Task — Report, in full, each line of the material below in which the string "chapter" occurs.
-- -- --
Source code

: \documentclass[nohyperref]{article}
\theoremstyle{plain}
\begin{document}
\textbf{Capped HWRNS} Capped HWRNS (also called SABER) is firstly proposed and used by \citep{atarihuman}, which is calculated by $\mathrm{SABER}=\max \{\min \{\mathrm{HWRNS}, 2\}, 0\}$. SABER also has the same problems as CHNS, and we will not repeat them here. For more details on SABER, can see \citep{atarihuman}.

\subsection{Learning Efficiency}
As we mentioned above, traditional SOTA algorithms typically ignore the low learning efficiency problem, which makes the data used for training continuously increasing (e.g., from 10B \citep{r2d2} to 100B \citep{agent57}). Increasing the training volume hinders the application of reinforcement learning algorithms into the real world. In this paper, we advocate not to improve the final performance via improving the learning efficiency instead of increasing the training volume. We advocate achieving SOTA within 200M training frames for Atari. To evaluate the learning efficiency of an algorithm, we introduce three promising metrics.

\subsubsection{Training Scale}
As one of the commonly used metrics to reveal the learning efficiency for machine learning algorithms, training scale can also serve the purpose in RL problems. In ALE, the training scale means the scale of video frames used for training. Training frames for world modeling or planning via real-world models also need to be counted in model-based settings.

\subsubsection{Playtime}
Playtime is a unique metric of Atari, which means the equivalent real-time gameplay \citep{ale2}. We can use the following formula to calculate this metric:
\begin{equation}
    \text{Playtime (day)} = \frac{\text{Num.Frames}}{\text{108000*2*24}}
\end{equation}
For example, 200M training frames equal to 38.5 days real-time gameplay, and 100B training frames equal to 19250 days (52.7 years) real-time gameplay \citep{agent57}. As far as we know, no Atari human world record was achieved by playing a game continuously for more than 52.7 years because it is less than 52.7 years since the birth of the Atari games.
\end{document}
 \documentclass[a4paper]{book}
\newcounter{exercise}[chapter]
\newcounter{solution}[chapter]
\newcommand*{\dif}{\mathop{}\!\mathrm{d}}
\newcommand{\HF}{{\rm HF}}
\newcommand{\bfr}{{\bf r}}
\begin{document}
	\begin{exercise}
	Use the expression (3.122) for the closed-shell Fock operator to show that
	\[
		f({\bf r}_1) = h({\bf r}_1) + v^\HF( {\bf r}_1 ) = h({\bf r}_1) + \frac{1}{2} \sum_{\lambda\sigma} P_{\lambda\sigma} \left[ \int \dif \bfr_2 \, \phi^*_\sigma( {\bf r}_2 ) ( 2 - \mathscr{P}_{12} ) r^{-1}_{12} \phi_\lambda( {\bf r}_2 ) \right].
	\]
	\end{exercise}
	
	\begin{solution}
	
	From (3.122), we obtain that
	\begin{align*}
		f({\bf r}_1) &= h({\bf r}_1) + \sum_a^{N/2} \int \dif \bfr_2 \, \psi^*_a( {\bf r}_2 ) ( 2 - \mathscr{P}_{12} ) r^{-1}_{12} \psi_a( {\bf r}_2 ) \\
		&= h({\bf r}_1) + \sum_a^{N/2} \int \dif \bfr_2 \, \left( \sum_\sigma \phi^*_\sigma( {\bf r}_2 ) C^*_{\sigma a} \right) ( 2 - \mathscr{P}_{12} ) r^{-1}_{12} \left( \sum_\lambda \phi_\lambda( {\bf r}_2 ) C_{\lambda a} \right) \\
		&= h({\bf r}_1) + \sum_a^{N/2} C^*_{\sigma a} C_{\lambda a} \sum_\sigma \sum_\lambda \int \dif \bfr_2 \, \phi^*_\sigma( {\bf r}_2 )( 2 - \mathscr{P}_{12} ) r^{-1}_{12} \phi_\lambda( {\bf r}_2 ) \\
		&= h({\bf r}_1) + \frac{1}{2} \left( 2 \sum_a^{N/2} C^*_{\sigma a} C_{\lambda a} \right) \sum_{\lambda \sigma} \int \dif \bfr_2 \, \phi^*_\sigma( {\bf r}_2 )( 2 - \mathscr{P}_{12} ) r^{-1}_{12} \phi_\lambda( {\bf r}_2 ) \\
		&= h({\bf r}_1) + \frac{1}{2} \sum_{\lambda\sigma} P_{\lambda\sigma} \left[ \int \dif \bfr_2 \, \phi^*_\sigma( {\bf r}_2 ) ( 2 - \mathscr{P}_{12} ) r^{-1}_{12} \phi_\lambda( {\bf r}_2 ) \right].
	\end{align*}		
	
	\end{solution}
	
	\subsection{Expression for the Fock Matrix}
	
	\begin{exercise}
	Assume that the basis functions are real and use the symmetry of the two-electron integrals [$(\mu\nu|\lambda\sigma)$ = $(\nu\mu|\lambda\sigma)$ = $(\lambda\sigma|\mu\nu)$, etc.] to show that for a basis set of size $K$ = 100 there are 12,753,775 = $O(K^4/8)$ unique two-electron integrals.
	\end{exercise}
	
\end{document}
-- -- --
Solved exercise —
\newcounter{exercise}[chapter]
\newcounter{solution}[chapter]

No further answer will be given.